蛍光灯でも、モニターの白でもない、やさしく包み込むような日差し。
ゆっくりと目を開けると、視界いっぱいに広がるのは、青い空。
「……は?」
草の上に寝転んでいる自分に気づき、華はゆっくりと身体を起こした。
森だった。
どこまでも続く木々。
そしてふわり、と甘い香りが、風に乗って鼻をくすぐる。
「なに、ここ……」
立ち上がり、近くの木へと歩み寄ると、枝にぶら下がっているものを見て、思わず目をこすった。

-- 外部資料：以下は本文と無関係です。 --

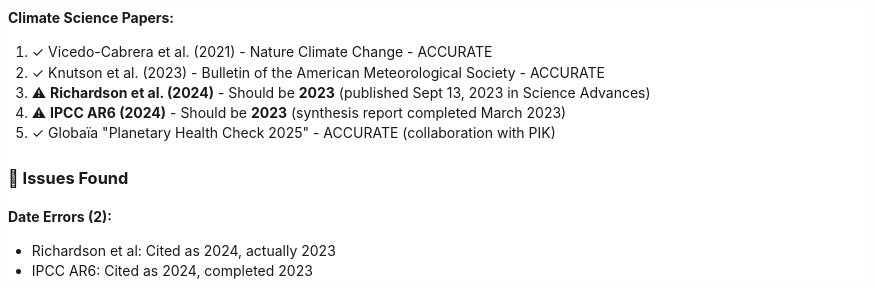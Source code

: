 **Climate Science Papers:**
1. ✓ Vicedo-Cabrera et al. (2021) - Nature Climate Change - ACCURATE
2. ✓ Knutson et al. (2023) - Bulletin of the American Meteorological Society - ACCURATE  
3. ⚠️ **Richardson et al. (2024)** - Should be **2023** (published Sept 13, 2023 in Science Advances)
4. ⚠️ **IPCC AR6 (2024)** - Should be **2023** (synthesis report completed March 2023)
5. ✓ Globaïa "Planetary Health Check 2025" - ACCURATE (collaboration with PIK)

### 🚨 Issues Found

**Date Errors (2):**
- Richardson et al: Cited as 2024, actually 2023
- IPCC AR6: Cited as 2024, completed 2023

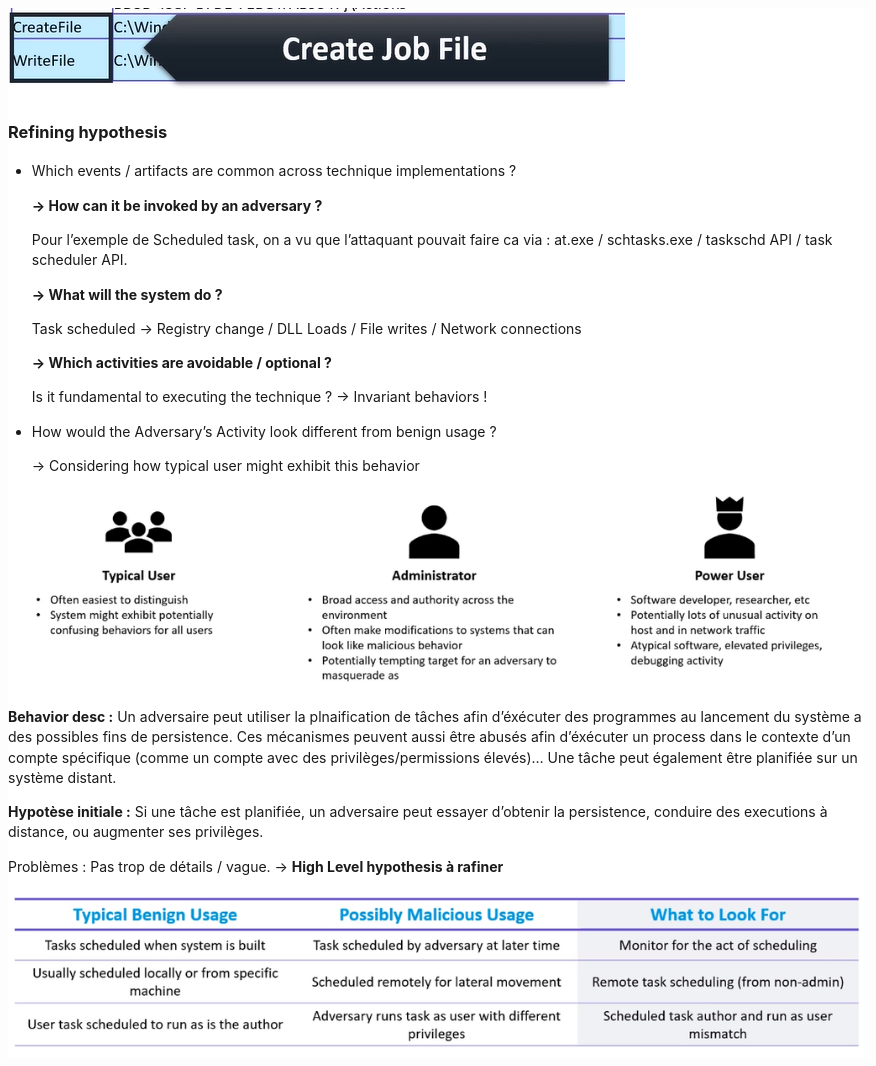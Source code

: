  

![Untitled](MITRE%20ATT&CK%20Defender%E2%84%A2%20ATT&CK%C2%AE%20Threat%20Hunting%20083450e37daa46a5b6c90c82736378fd/Untitled%2020.png)

### Refining hypothesis

- Which events / artifacts are common across technique implementations ?
    
    **→ How can it be invoked by an adversary ?** 
    
    Pour l’exemple de Scheduled task, on a vu que l’attaquant pouvait faire ca via : at.exe / schtasks.exe / taskschd API / task scheduler API.
    
    **→ What will the system do ?**
    
    Task scheduled → Registry change / DLL Loads / File writes / Network connections 
    
    **→ Which activities are avoidable / optional ?**
    
    Is it fundamental to executing the technique ? → Invariant behaviors !
    
- How would the Adversary’s Activity look different from benign usage ?
    
    → Considering how typical user might exhibit this behavior
    

![Untitled](MITRE%20ATT&CK%20Defender%E2%84%A2%20ATT&CK%C2%AE%20Threat%20Hunting%20083450e37daa46a5b6c90c82736378fd/Untitled%2021.png)

**Behavior desc :** Un adversaire peut utiliser la plnaification de tâches afin d’éxécuter des programmes au lancement du système a des possibles fins de persistence. Ces mécanismes peuvent aussi être abusés afin d’éxécuter un process dans le contexte d’un compte spécifique (comme un compte avec des privilèges/permissions élevés)… Une tâche peut également être planifiée sur un système distant.

**Hypotèse initiale :** Si une tâche est planifiée, un adversaire peut essayer d’obtenir la persistence, conduire des executions à distance, ou augmenter ses privilèges.

Problèmes : Pas trop de détails / vague. → **High Level hypothesis à rafiner**

![Untitled](MITRE%20ATT&CK%20Defender%E2%84%A2%20ATT&CK%C2%AE%20Threat%20Hunting%20083450e37daa46a5b6c90c82736378fd/Untitled%2022.png)
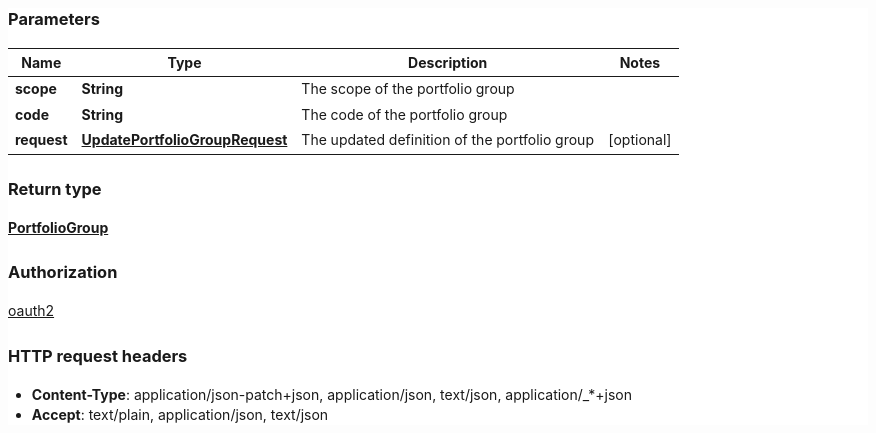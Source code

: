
 ```javascript

```

### Parameters

Name | Type | Description  | Notes
------------- | ------------- | ------------- | -------------
 **scope** | **String**| The scope of the portfolio group | 
 **code** | **String**| The code of the portfolio group | 
 **request** | [**UpdatePortfolioGroupRequest**](UpdatePortfolioGroupRequest.md)| The updated definition of the portfolio group | [optional] 

### Return type

[**PortfolioGroup**](PortfolioGroup.md)

### Authorization

[oauth2](../README.md#oauth2)

### HTTP request headers

 - **Content-Type**: application/json-patch+json, application/json, text/json, application/_*+json
 - **Accept**: text/plain, application/json, text/json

マカロンにチョコレート、キャンディなど、色とりどりのお菓子が、実っている。
「……ついに私、おかしくなったの?……」
頭を打ったのだろうか。
夢?
死後の世界?
恐る恐る、ピンク色のマカロンに手を伸ばす。
指先に、さくりとした感触。
甘い香りが、より強くなり、そっと口に運ぶ。
やさしい甘さが、口いっぱいに広がった。
「……美味しい……」
思わず声が漏れる。
こんなお菓子、いつぶりだろう。
残業続きで、カップ麺かコンビニ弁当ばかり。
甘いものを買う余裕なんて、なかった。
ぽろり、と涙が落ちる。
「なんで泣いてるのよ……」
その時がさり、と背後の茂みが揺れた。
華の肩がびくりと震える。
振り返ると、黒いローブを纏った男が二人、立っていた。
その視線は、華の手元――かじりかけのマカロンに向けられている。
次の瞬間、
「め、女神だ……!」
「伝説は、本当だったんだ……!」
「……は?」
指をさされ、華はきょろきょろと辺りを見回す。
自分しかいない。
「えっと……私、ただの一般人ですが……」
男たちは聞いていないようで、興奮した様子で距離を詰めてくる。
「この森で目覚め、聖実を口にする者……!」
「つ、捕まえてディアナ様の所へ!」
「え、ちょっ……!」
捕まえる?
本能が警鐘を鳴らし、華は反射的に踵を返した。
森の奥へ、走る。
「待て、女神様!」
「お怪我をなさっては困る!」
「じゃあ追いかけないでください!」
枝が頬をかすめ、足元の草に躓きそうになる。
息が苦しいし、心臓がうるさい。
どうして、さっきまで会社にいたのに。
死んでもいいって思ったのに。
なのに今、必死で逃げてる。
「はっ……はっ……」
後ろから足音が迫ってくる。
知らない世界、知らない人たち、女神なんて知らない。
私はただの、何もできない会社員なのに。
視界が滲むが、それでも足を止めない。
森の奥へ、奥へと。
甘い香りが、やけに濃くなってくると、背後から男の声が響いた。
「逃がすな!」
華は、振り返らずに走り続けた。